» TASK TO CARRY OUT
Repeat exactly the line containing "Two of the services" and every line after it in the entries, and nothing besides.

» EXTRACTED RECORDS
++++++
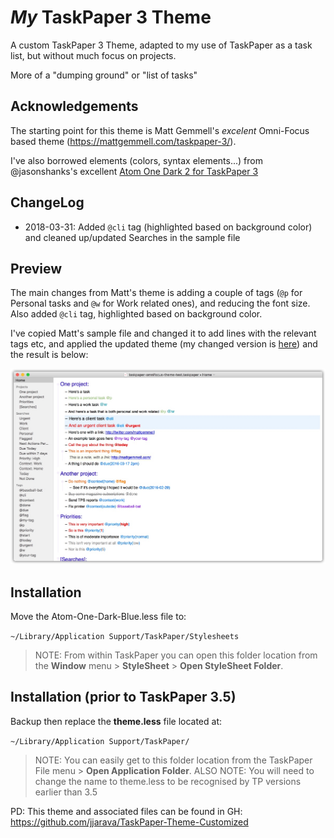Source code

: # _My_ TaskPaper 3 Theme

A custom TaskPaper 3 Theme, adapted to my use of TaskPaper as a task list, but without much focus on projects.

More of a "dumping ground" or "list of tasks"

## Acknowledgements

The starting point for this theme is Matt Gemmell's _excelent_ Omni-Focus based theme (<https://mattgemmell.com/taskpaper-3/>).

I've also borrowed elements (colors, syntax elements...) from @jasonshanks's excellent [Atom One Dark 2 for TaskPaper 3](https://github.com/jasonshanks/TaskPaper-Atom-One-Dark)

## ChangeLog

- 2018-03-31: Added `@cli` tag (highlighted based on background color) and cleaned up/updated Searches in the sample file

## Preview

The main changes from Matt's theme is adding a couple of tags (`@p` for Personal tasks and `@w` for Work related ones), and reducing the font size.
Also added `@cli` tag, highlighted based on background color.

I've copied Matt's sample file and changed it to add lines with the relevant tags etc, and applied the updated theme (my changed version is [here](./taskpaper-omnifocus-theme-test.taskpaper)) and the result is below:

![Sample Taskpaper](./Preview.jpg)

## Installation

Move the Atom-One-Dark-Blue.less file to:

`~/Library/Application Support/TaskPaper/Stylesheets`

> NOTE: From within TaskPaper you can open this folder location from the **Window** menu > **StyleSheet** > **Open StyleSheet Folder**.

## Installation (prior to TaskPaper 3.5)

Backup then replace the **theme.less** file located at:

`~/Library/Application Support/TaskPaper/`

> NOTE: You can easily get to this folder location from the TaskPaper File menu > **Open Application Folder**. ALSO NOTE: You will need to change the name to theme.less to be recognised by TP versions earlier than 3.5


PD: This theme and associated files can be found in GH: <https://github.com/jjarava/TaskPaper-Theme-Customized>
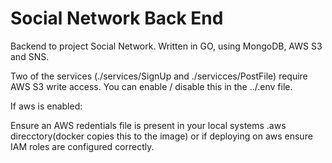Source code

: # Social Network Back End

Backend to project Social Network. Written in GO, using MongoDB, AWS S3 and SNS.

Two of the services (./services/SignUp and ./servicces/PostFile) require AWS S3 write access. You can enable / disable this in the ../.env file.

If aws is enabled:

Ensure an AWS redentials file is present in your local systems .aws direcctory(docker copies this to the image) or if deploying on aws ensure IAM roles are configured correctly.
++++++
» ANSWER SECTION
Two of the services (./services/SignUp and ./servicces/PostFile) require AWS S3 write access. You can enable / disable this in the ../.env file.

If aws is enabled:

Ensure an AWS redentials file is present in your local systems .aws direcctory(docker copies this to the image) or if deploying on aws ensure IAM roles are configured correctly.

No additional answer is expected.